For these equations to intersect, their \(y\)-values must equal each other at one particular \(x\) value. Here, the logical consideration is the point where these separate domains meet, which is at \(x = 0\). Thus, their intersection point is at \((0, b)\), assuming that \(b = B\). This is a crucial part of solving piecewise functions, where the transition point often serves as the possible point of intersection unless specified otherwise.

The slope of a line represents its steepness and direction. It is generally given as the coefficient of \(x\) when a line is in the form \(y = mx + b\). For the given lines:

• The slope for \(y = mx + b\) (for negative \(x\)) is \(m\).
• The slope for \(y = Mx + B\) (for \(x \geq 0\)) is \(M\).

Slopes help to determine how quickly \(y\) values change as compared to \(x\). In understanding the problem, recognizing that \(m\) and \(M\) are not necessarily equal is important. This difference signifies a potential change in direction or a sharp turn at \(x = 0\) if \(m eq M\). If \(m = M\), the graph transitions smoothly without any visible corners or breaks.

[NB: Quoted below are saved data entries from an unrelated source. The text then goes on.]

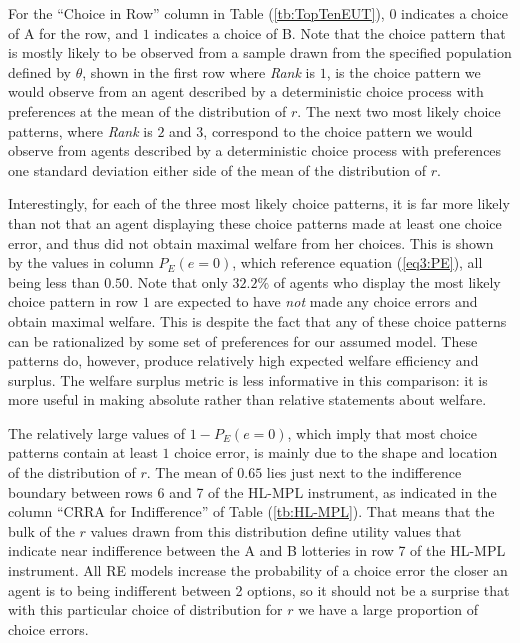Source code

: \documentclass[../main.tex]{subfiles}
\begin{document}
For the \enquote{Choice in Row} column in Table (\ref{tb:TopTenEUT}), $0$ indicates a choice of A for the row, and $1$ indicates a choice of B.
Note that the choice pattern that is mostly likely to be observed from a sample drawn from the specified population defined by $\theta$, shown in the first row where \textit{Rank} is $1$, is the choice pattern we would observe from an agent described by a deterministic choice process with preferences at the mean of the distribution of $r$.
The next two most likely choice patterns, where \textit{Rank} is $2$ and $3$, correspond to the choice pattern we would observe from agents described by a deterministic choice process with preferences one standard deviation either side of the mean of the distribution of $r$.

Interestingly, for each of the three most likely choice patterns, it is far more likely than not that an agent displaying these choice patterns made at least one choice error, and thus did not obtain maximal welfare from her choices.
This is shown by the values in column $P_E(e=0)$, which reference equation (\ref{eq3:PE}), all being less than $0.50$.
Note that only $32.2\%$ of agents who display the most likely choice pattern in row $1$ are expected to have \textit{not} made any choice errors and obtain maximal welfare.
This is despite the fact that any of these choice patterns can be rationalized by some set of preferences for our assumed model.
These patterns do, however, produce relatively high expected welfare efficiency and surplus.
The welfare surplus metric is less informative in this comparison: it is more useful in making absolute rather than relative statements about welfare.

The relatively large values of $ 1 - P_E(e = 0)$, which imply that most choice patterns contain at least $1$ choice error, is mainly due to the shape and location of the distribution of $r$.
The mean of $0.65$ lies just next to the indifference boundary between rows 6 and 7 of the HL-MPL instrument, as indicated in the column \enquote{CRRA for Indifference} of Table (\ref{tb:HL-MPL}).
That means that the bulk of the $r$ values drawn from this distribution define utility values that indicate near indifference between the A and B lotteries in row 7 of the HL-MPL instrument.
All RE models increase the probability of a choice error the closer an agent is to being indifferent between 2 options, so it should not be a surprise that with this particular choice of distribution for $r$ we have a large proportion of choice errors.
\end{document}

Piecewise functions are defined by different expressions over various intervals. In this exercise, we see a piecewise scenario with:

• \(y = mx + b\) when \(x < 0\)
• \(y = Mx + B\) when \(x \geq 0\)

Understanding the application of piecewise functions is crucial. They are used to describe a system that behaves differently based on the input value. When working with piecewise functions, ensuring continuity between the different pieces is key, especially where the function's domain splits. Here, by ensuring \(b = B\) at \(x = 0\), the y-values of the functions remain continuous.

Coordinate geometry is the study of geometric figures through the coordinate plane, using algebraic formulas and graphs. It helps us visualize equations and solutions. In this problem, coordinate geometry involves plotting:

• The line segment \(y = mx + b\) for \(x < 0\)
• The line segment \(y = Mx + B\) for \(x \geq 0\)

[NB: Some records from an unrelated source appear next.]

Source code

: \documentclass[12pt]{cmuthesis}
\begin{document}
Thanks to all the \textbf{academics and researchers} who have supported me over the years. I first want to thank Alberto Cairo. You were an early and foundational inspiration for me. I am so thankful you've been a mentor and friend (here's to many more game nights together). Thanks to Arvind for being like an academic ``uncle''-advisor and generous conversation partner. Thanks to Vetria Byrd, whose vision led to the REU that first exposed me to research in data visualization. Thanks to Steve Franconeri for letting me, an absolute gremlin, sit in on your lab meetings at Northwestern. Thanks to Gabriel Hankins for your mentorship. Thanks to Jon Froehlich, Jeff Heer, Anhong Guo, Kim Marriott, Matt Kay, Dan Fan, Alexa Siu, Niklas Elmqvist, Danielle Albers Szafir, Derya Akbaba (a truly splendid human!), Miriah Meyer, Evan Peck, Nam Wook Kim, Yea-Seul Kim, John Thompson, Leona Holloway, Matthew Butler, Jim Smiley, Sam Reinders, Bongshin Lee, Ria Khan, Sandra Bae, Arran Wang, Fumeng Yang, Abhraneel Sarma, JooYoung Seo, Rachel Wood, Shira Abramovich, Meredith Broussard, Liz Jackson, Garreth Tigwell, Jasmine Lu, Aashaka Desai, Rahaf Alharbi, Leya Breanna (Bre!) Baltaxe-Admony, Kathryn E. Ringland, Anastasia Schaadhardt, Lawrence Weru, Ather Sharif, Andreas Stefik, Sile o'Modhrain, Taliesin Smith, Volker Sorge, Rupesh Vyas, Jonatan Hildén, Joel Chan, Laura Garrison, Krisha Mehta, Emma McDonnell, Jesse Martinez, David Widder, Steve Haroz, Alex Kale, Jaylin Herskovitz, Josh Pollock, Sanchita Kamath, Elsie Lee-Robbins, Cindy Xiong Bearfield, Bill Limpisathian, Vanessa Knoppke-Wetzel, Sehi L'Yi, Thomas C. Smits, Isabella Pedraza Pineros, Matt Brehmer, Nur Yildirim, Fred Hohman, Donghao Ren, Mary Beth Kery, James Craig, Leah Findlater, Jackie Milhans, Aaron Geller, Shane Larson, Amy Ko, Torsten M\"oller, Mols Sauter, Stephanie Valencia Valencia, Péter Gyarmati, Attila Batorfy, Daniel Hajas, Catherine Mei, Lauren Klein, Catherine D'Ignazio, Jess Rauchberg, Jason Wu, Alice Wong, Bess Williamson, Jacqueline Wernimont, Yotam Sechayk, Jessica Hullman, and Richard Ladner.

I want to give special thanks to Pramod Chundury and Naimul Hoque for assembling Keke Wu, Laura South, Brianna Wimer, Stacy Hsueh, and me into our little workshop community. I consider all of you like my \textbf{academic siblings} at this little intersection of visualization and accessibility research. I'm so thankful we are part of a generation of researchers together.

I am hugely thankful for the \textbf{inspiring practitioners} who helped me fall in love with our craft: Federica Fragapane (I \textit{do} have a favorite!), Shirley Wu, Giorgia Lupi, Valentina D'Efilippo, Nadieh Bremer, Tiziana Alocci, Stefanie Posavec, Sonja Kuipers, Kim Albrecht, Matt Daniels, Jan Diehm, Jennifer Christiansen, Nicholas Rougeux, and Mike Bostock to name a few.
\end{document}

Visualizing where these line segments meet helps to understand the intersection point. Coordinates \((x, y)\) are plotted to see where transformations or overlaps in the figure occur. Within coordinate geometry, having clarity on how equations are represented graphically enables solving and verifying conditions such as the point when \(b = B\) as stated, ensuring both equations indeed meet at the point \((0, b)\).